• Requirement
Make an exact copy of the listing below.

■ ■ ■ ■

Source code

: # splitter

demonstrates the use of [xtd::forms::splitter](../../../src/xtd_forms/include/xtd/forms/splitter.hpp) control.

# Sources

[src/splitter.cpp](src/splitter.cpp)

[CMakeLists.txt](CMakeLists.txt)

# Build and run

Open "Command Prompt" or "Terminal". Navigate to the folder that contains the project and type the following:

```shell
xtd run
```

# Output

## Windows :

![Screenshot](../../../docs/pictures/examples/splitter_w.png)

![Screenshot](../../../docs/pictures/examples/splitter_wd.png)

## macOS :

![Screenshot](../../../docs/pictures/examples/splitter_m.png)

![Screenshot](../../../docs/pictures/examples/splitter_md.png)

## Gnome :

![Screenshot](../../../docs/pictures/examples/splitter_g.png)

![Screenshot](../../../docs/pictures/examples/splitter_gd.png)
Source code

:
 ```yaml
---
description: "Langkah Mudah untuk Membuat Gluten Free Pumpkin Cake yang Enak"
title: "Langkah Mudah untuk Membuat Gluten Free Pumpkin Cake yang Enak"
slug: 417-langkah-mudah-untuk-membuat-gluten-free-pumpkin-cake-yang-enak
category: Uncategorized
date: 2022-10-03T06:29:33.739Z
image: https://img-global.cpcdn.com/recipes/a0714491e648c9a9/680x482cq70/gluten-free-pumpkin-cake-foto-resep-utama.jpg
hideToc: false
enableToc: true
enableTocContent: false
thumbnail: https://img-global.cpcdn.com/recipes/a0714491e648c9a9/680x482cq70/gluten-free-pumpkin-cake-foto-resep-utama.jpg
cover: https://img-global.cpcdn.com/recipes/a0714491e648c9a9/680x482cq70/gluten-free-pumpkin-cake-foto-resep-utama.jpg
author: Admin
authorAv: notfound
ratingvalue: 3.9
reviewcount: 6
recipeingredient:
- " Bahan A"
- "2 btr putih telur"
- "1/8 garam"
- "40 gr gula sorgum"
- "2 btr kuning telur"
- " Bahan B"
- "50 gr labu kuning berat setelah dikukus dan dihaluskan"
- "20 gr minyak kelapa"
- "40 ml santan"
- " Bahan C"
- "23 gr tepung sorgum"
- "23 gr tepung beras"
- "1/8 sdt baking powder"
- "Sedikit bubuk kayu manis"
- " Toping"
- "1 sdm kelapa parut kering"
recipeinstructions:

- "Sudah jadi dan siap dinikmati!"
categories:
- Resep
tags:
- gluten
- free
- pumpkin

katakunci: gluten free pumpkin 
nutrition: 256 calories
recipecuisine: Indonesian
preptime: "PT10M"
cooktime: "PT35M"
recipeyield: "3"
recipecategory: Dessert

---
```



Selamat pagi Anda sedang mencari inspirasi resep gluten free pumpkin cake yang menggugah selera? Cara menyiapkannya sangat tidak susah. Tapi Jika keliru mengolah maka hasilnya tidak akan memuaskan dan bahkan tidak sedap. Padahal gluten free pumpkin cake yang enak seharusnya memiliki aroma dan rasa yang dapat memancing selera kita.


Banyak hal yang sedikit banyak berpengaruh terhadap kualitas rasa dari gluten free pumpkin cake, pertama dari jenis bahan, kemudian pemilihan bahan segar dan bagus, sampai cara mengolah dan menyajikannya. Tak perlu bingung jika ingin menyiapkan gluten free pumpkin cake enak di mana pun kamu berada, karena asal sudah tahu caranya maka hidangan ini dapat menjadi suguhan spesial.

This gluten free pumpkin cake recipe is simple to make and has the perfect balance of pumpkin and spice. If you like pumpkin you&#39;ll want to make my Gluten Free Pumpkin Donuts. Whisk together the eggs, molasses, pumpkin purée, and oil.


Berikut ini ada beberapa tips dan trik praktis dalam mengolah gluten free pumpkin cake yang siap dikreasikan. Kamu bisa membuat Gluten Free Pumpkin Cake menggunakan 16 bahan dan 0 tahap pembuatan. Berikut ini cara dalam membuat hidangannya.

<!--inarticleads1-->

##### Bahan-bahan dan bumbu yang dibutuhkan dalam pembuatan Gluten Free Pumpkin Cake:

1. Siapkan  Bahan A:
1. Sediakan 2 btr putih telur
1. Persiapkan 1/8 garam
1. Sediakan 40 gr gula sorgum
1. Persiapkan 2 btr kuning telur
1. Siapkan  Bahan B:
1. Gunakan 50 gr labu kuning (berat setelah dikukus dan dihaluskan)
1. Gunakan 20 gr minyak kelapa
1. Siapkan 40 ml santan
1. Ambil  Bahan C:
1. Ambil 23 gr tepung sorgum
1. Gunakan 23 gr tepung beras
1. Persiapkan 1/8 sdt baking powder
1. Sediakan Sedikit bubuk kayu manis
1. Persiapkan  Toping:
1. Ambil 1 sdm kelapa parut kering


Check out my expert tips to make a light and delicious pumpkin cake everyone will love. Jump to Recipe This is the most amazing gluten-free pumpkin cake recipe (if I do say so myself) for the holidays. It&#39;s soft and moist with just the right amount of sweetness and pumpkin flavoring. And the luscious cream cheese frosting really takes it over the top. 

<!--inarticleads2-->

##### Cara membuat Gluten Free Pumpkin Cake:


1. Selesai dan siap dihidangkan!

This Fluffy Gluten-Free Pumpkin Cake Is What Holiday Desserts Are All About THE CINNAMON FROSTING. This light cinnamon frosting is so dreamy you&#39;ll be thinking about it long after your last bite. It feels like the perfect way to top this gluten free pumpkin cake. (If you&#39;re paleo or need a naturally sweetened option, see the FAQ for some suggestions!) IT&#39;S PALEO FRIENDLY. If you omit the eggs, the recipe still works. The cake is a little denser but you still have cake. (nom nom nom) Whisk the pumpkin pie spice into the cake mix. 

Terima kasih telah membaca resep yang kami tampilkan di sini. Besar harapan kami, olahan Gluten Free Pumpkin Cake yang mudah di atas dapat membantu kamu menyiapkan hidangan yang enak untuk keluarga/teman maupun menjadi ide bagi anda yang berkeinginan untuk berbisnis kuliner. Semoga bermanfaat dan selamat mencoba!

■ ■ ■ ■

• Result for this exercise
Source code

: # splitter

demonstrates the use of [xtd::forms::splitter](../../../src/xtd_forms/include/xtd/forms/splitter.hpp) control.

# Sources

[src/splitter.cpp](src/splitter.cpp)

[CMakeLists.txt](CMakeLists.txt)

# Build and run

Open "Command Prompt" or "Terminal". Navigate to the folder that contains the project and type the following:

```shell
xtd run
```

# Output

## Windows :

![Screenshot](../../../docs/pictures/examples/splitter_w.png)

![Screenshot](../../../docs/pictures/examples/splitter_wd.png)

## macOS :

![Screenshot](../../../docs/pictures/examples/splitter_m.png)

![Screenshot](../../../docs/pictures/examples/splitter_md.png)

## Gnome :

![Screenshot](../../../docs/pictures/examples/splitter_g.png)

![Screenshot](../../../docs/pictures/examples/splitter_gd.png)
Source code

:
 ```yaml
---
description: "Langkah Mudah untuk Membuat Gluten Free Pumpkin Cake yang Enak"
title: "Langkah Mudah untuk Membuat Gluten Free Pumpkin Cake yang Enak"
slug: 417-langkah-mudah-untuk-membuat-gluten-free-pumpkin-cake-yang-enak
category: Uncategorized
date: 2022-10-03T06:29:33.739Z
image: https://img-global.cpcdn.com/recipes/a0714491e648c9a9/680x482cq70/gluten-free-pumpkin-cake-foto-resep-utama.jpg
hideToc: false
enableToc: true
enableTocContent: false
thumbnail: https://img-global.cpcdn.com/recipes/a0714491e648c9a9/680x482cq70/gluten-free-pumpkin-cake-foto-resep-utama.jpg
cover: https://img-global.cpcdn.com/recipes/a0714491e648c9a9/680x482cq70/gluten-free-pumpkin-cake-foto-resep-utama.jpg
author: Admin
authorAv: notfound
ratingvalue: 3.9
reviewcount: 6
recipeingredient:
- " Bahan A"
- "2 btr putih telur"
- "1/8 garam"
- "40 gr gula sorgum"
- "2 btr kuning telur"
- " Bahan B"
- "50 gr labu kuning berat setelah dikukus dan dihaluskan"
- "20 gr minyak kelapa"
- "40 ml santan"
- " Bahan C"
- "23 gr tepung sorgum"
- "23 gr tepung beras"
- "1/8 sdt baking powder"
- "Sedikit bubuk kayu manis"
- " Toping"
- "1 sdm kelapa parut kering"
recipeinstructions:

- "Sudah jadi dan siap dinikmati!"
categories:
- Resep
tags:
- gluten
- free
- pumpkin

katakunci: gluten free pumpkin 
nutrition: 256 calories
recipecuisine: Indonesian
preptime: "PT10M"
cooktime: "PT35M"
recipeyield: "3"
recipecategory: Dessert

---
```



Selamat pagi Anda sedang mencari inspirasi resep gluten free pumpkin cake yang menggugah selera? Cara menyiapkannya sangat tidak susah. Tapi Jika keliru mengolah maka hasilnya tidak akan memuaskan dan bahkan tidak sedap. Padahal gluten free pumpkin cake yang enak seharusnya memiliki aroma dan rasa yang dapat memancing selera kita.


Banyak hal yang sedikit banyak berpengaruh terhadap kualitas rasa dari gluten free pumpkin cake, pertama dari jenis bahan, kemudian pemilihan bahan segar dan bagus, sampai cara mengolah dan menyajikannya. Tak perlu bingung jika ingin menyiapkan gluten free pumpkin cake enak di mana pun kamu berada, karena asal sudah tahu caranya maka hidangan ini dapat menjadi suguhan spesial.

This gluten free pumpkin cake recipe is simple to make and has the perfect balance of pumpkin and spice. If you like pumpkin you&#39;ll want to make my Gluten Free Pumpkin Donuts. Whisk together the eggs, molasses, pumpkin purée, and oil.


Berikut ini ada beberapa tips dan trik praktis dalam mengolah gluten free pumpkin cake yang siap dikreasikan. Kamu bisa membuat Gluten Free Pumpkin Cake menggunakan 16 bahan dan 0 tahap pembuatan. Berikut ini cara dalam membuat hidangannya.

<!--inarticleads1-->

##### Bahan-bahan dan bumbu yang dibutuhkan dalam pembuatan Gluten Free Pumpkin Cake:

1. Siapkan  Bahan A:
1. Sediakan 2 btr putih telur
1. Persiapkan 1/8 garam
1. Sediakan 40 gr gula sorgum
1. Persiapkan 2 btr kuning telur
1. Siapkan  Bahan B:
1. Gunakan 50 gr labu kuning (berat setelah dikukus dan dihaluskan)
1. Gunakan 20 gr minyak kelapa
1. Siapkan 40 ml santan
1. Ambil  Bahan C:
1. Ambil 23 gr tepung sorgum
1. Gunakan 23 gr tepung beras
1. Persiapkan 1/8 sdt baking powder
1. Sediakan Sedikit bubuk kayu manis
1. Persiapkan  Toping:
1. Ambil 1 sdm kelapa parut kering


Check out my expert tips to make a light and delicious pumpkin cake everyone will love. Jump to Recipe This is the most amazing gluten-free pumpkin cake recipe (if I do say so myself) for the holidays. It&#39;s soft and moist with just the right amount of sweetness and pumpkin flavoring. And the luscious cream cheese frosting really takes it over the top. 

<!--inarticleads2-->

##### Cara membuat Gluten Free Pumpkin Cake:


1. Selesai dan siap dihidangkan!

This Fluffy Gluten-Free Pumpkin Cake Is What Holiday Desserts Are All About THE CINNAMON FROSTING. This light cinnamon frosting is so dreamy you&#39;ll be thinking about it long after your last bite. It feels like the perfect way to top this gluten free pumpkin cake. (If you&#39;re paleo or need a naturally sweetened option, see the FAQ for some suggestions!) IT&#39;S PALEO FRIENDLY. If you omit the eggs, the recipe still works. The cake is a little denser but you still have cake. (nom nom nom) Whisk the pumpkin pie spice into the cake mix. 

Terima kasih telah membaca resep yang kami tampilkan di sini. Besar harapan kami, olahan Gluten Free Pumpkin Cake yang mudah di atas dapat membantu kamu menyiapkan hidangan yang enak untuk keluarga/teman maupun menjadi ide bagi anda yang berkeinginan untuk berbisnis kuliner. Semoga bermanfaat dan selamat mencoba!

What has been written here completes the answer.